Our study has a major strength by increasing the statistical power due to the larger sample size as compared to individual studies. For example, subgroup analysis between studies based on sample size indicated that research with a sample size greater than 500 found a statistically significant association (p < 0.001) while research with a sample size less than 500 found no association (p=0.280). This suggests that our conclusion is based on larger sample size studies with higher statistical power, which implies how significant our meta-analysis is in increasing the statistical strength of the association. However, there are some limitations. Firstly, some studies evaluated the association based on retrospective case-control study designs which may be subjected to selection and recall biases [64]. Therefore, larger cohort studies are needed to confirm our conclusions. Secondly, some studies relied on standardized questionnaires and International Statistical Classification of Diseases (ICD) codes to identify meningitis and diabetes which may also have some elements of misclassification and errors. Nevertheless, most research followed medically approved means of defining and confirming meningitis and diabetes; we, therefore, do not expect significant bias in our pooled estimate. It is also worth mentioning that some studies (including our meta-analysis) considered diabetes in general. But it is proven that types 1 and 2 diabetes may influence certain diseases differently since they are pathophysiologically different [68]. For example, type 1 diabetes is commonly associated with reactive autoimmune activities, whereas type-2 diabetes which is highly related to obesity, affects tissues through chronic, systemic, low-grade inflammation rather than reactive autoimmune [69]. Studies providing a distinctive analysis of how these two types affect meningitis disease in general will be useful.

5. Conclusions

We conducted a meta-analysis involving 16847 cases to investigate the relationship between diabetes and the risk of developing meningitis.

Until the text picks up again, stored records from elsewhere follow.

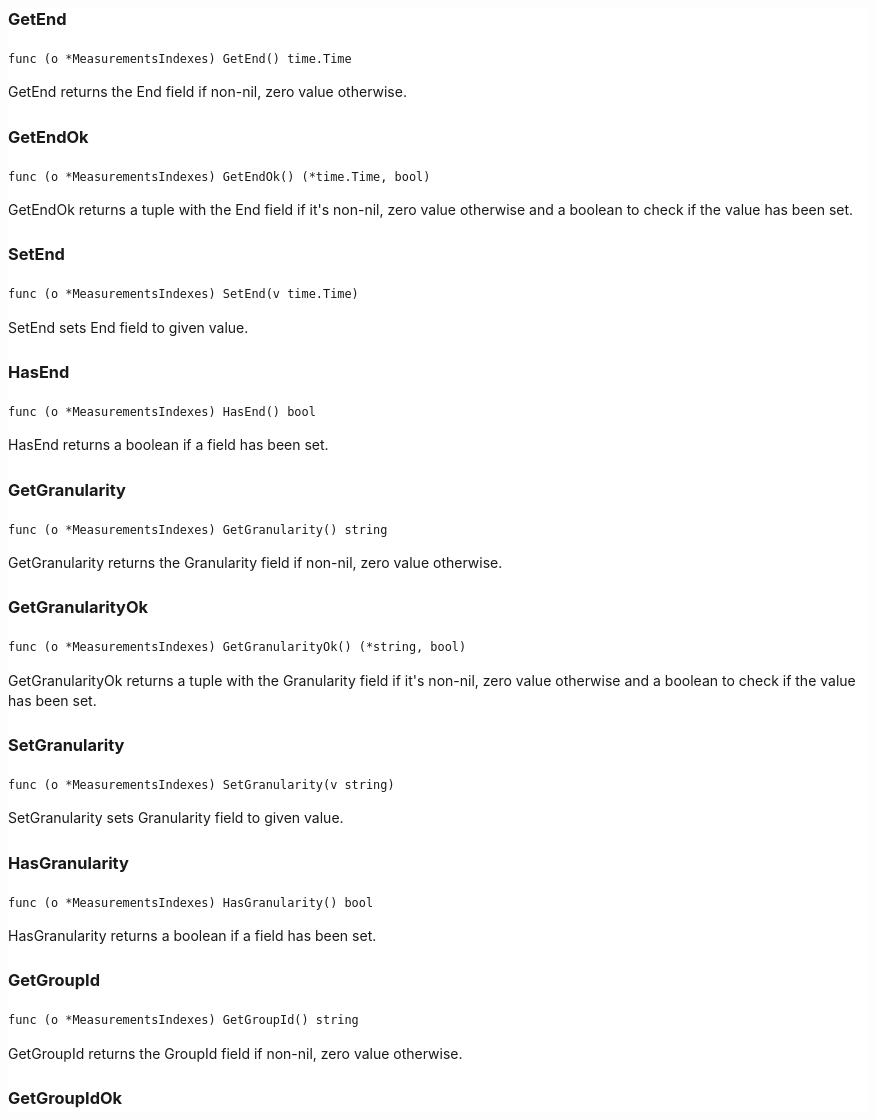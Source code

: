 ### GetEnd

`func (o *MeasurementsIndexes) GetEnd() time.Time`

GetEnd returns the End field if non-nil, zero value otherwise.

### GetEndOk

`func (o *MeasurementsIndexes) GetEndOk() (*time.Time, bool)`

GetEndOk returns a tuple with the End field if it's non-nil, zero value otherwise
and a boolean to check if the value has been set.

### SetEnd

`func (o *MeasurementsIndexes) SetEnd(v time.Time)`

SetEnd sets End field to given value.

### HasEnd

`func (o *MeasurementsIndexes) HasEnd() bool`

HasEnd returns a boolean if a field has been set.

### GetGranularity

`func (o *MeasurementsIndexes) GetGranularity() string`

GetGranularity returns the Granularity field if non-nil, zero value otherwise.

### GetGranularityOk

`func (o *MeasurementsIndexes) GetGranularityOk() (*string, bool)`

GetGranularityOk returns a tuple with the Granularity field if it's non-nil, zero value otherwise
and a boolean to check if the value has been set.

### SetGranularity

`func (o *MeasurementsIndexes) SetGranularity(v string)`

SetGranularity sets Granularity field to given value.

### HasGranularity

`func (o *MeasurementsIndexes) HasGranularity() bool`

HasGranularity returns a boolean if a field has been set.

### GetGroupId

`func (o *MeasurementsIndexes) GetGroupId() string`

GetGroupId returns the GroupId field if non-nil, zero value otherwise.

### GetGroupIdOk
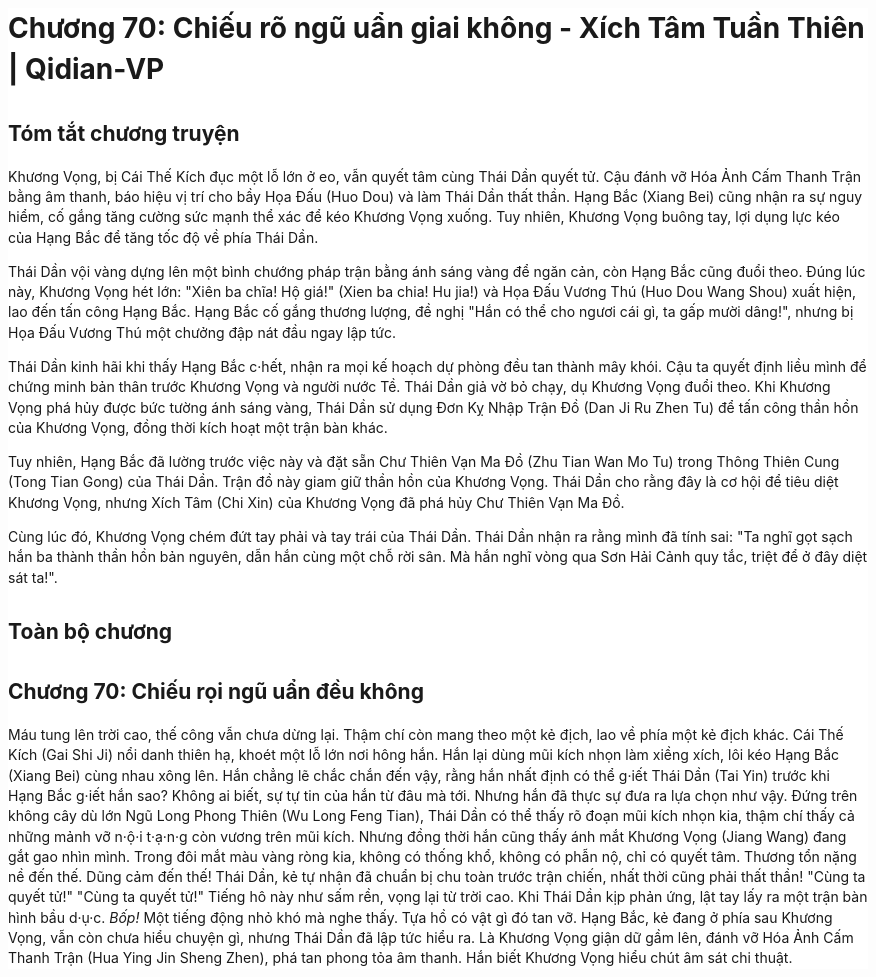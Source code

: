 # Chương 70: Chiếu rõ ngũ uẩn giai không - Xích Tâm Tuần Thiên | Qidian-VP

## Tóm tắt chương truyện

Khương Vọng, bị Cái Thế Kích đục một lỗ lớn ở eo, vẫn quyết tâm cùng Thái Dần quyết tử. Cậu đánh vỡ Hóa Ảnh Cấm Thanh Trận bằng âm thanh, báo hiệu vị trí cho bầy Họa Đấu (Huo Dou) và làm Thái Dần thất thần. Hạng Bắc (Xiang Bei) cũng nhận ra sự nguy hiểm, cố gắng tăng cường sức mạnh thể xác để kéo Khương Vọng xuống. Tuy nhiên, Khương Vọng buông tay, lợi dụng lực kéo của Hạng Bắc để tăng tốc độ về phía Thái Dần.

Thái Dần vội vàng dựng lên một bình chướng pháp trận bằng ánh sáng vàng để ngăn cản, còn Hạng Bắc cũng đuổi theo. Đúng lúc này, Khương Vọng hét lớn: "Xiên ba chĩa! Hộ giá!" (Xien ba chia! Hu jia!) và Họa Đấu Vương Thú (Huo Dou Wang Shou) xuất hiện, lao đến tấn công Hạng Bắc. Hạng Bắc cố gắng thương lượng, đề nghị "Hắn có thể cho ngươi cái gì, ta gấp mười dâng!", nhưng bị Họa Đấu Vương Thú một chưởng đập nát đầu ngay lập tức.

Thái Dần kinh hãi khi thấy Hạng Bắc c·hết, nhận ra mọi kế hoạch dự phòng đều tan thành mây khói. Cậu ta quyết định liều mình để chứng minh bản thân trước Khương Vọng và người nước Tề. Thái Dần giả vờ bỏ chạy, dụ Khương Vọng đuổi theo. Khi Khương Vọng phá hủy được bức tường ánh sáng vàng, Thái Dần sử dụng Đơn Kỵ Nhập Trận Đồ (Dan Ji Ru Zhen Tu) để tấn công thần hồn của Khương Vọng, đồng thời kích hoạt một trận bàn khác.

Tuy nhiên, Hạng Bắc đã lường trước việc này và đặt sẵn Chư Thiên Vạn Ma Đồ (Zhu Tian Wan Mo Tu) trong Thông Thiên Cung (Tong Tian Gong) của Thái Dần. Trận đồ này giam giữ thần hồn của Khương Vọng. Thái Dần cho rằng đây là cơ hội để tiêu diệt Khương Vọng, nhưng Xích Tâm (Chi Xin) của Khương Vọng đã phá hủy Chư Thiên Vạn Ma Đồ.

Cùng lúc đó, Khương Vọng chém đứt tay phải và tay trái của Thái Dần. Thái Dần nhận ra rằng mình đã tính sai: "Ta nghĩ gọt sạch hắn ba thành thần hồn bản nguyên, dẫn hắn cùng một chỗ rời sân. Mà hắn nghĩ vòng qua Sơn Hải Cảnh quy tắc, triệt để ở đây diệt sát ta!".

## Toàn bộ chương

## Chương 70: Chiếu rọi ngũ uẩn đều không

Máu tung lên trời cao, thế công vẫn chưa dừng lại.
Thậm chí còn mang theo một kẻ địch, lao về phía một kẻ địch khác.
Cái Thế Kích (Gai Shi Ji) nổi danh thiên hạ, khoét một lỗ lớn nơi hông hắn.
Hắn lại dùng mũi kích nhọn làm xiềng xích, lôi kéo Hạng Bắc (Xiang Bei) cùng nhau xông lên.
Hắn chẳng lẽ chắc chắn đến vậy, rằng hắn nhất định có thể g·iết Thái Dần (Tai Yin) trước khi Hạng Bắc g·iết hắn sao?
Không ai biết, sự tự tin của hắn từ đâu mà tới.
Nhưng hắn đã thực sự đưa ra lựa chọn như vậy.
Đứng trên không cây dù lớn Ngũ Long Phong Thiên (Wu Long Feng Tian), Thái Dần có thể thấy rõ đoạn mũi kích nhọn kia, thậm chí thấy cả những mảnh vỡ n·ộ·i t·ạ·n·g còn vương trên mũi kích.
Nhưng đồng thời hắn cũng thấy ánh mắt Khương Vọng (Jiang Wang) đang gắt gao nhìn mình.
Trong đôi mắt màu vàng ròng kia, không có thống khổ, không có phẫn nộ, chỉ có quyết tâm.
Thương tổn nặng nề đến thế.
Dũng cảm đến thế!
Thái Dần, kẻ tự nhận đã chuẩn bị chu toàn trước trận chiến, nhất thời cũng phải thất thần!
"Cùng ta quyết tử!"
"Cùng ta quyết tử!"
Tiếng hô này như sấm rền, vọng lại từ trời cao.
Khi Thái Dần kịp phản ứng, lật tay lấy ra một trận bàn hình bầu d·ụ·c.
*Bốp!*
Một tiếng động nhỏ khó mà nghe thấy.
Tựa hồ có vật gì đó tan vỡ.
Hạng Bắc, kẻ đang ở phía sau Khương Vọng, vẫn còn chưa hiểu chuyện gì, nhưng Thái Dần đã lập tức hiểu ra.
Là Khương Vọng giận dữ gầm lên, đánh vỡ Hóa Ảnh Cấm Thanh Trận (Hua Ying Jin Sheng Zhen), phá tan phong tỏa âm thanh.
Hắn biết Khương Vọng hiểu chút âm sát chi thuật.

Our study indicated that diabetes increased meningitis risks by more than two-fold. This risk is very significant across all global regions included in the study (North America, Europe, and Asia). While this finding corroborates with some other studies, no research was found from South America and Africa, which obviously are the most plagued in terms of meningitis and diabetes disease burden. The findings suggest that attention should be drawn to this research theme in Africa and other LMICs. Crucially, studies focusing on detailed subtypes of meningitis and their association with different classes of diabetes will be helpful to confirm our findings and provide comprehensive evidence for the pathology and etiology of meningitis.

Data Availability

The data supporting this Systematic Review/Meta-Analysis are from previously reported studies and datasets, which have been cited. The processed data are available upon request from the corresponding author.

Conflicts of Interest

The authors declare there are no conflicts of interest to declare.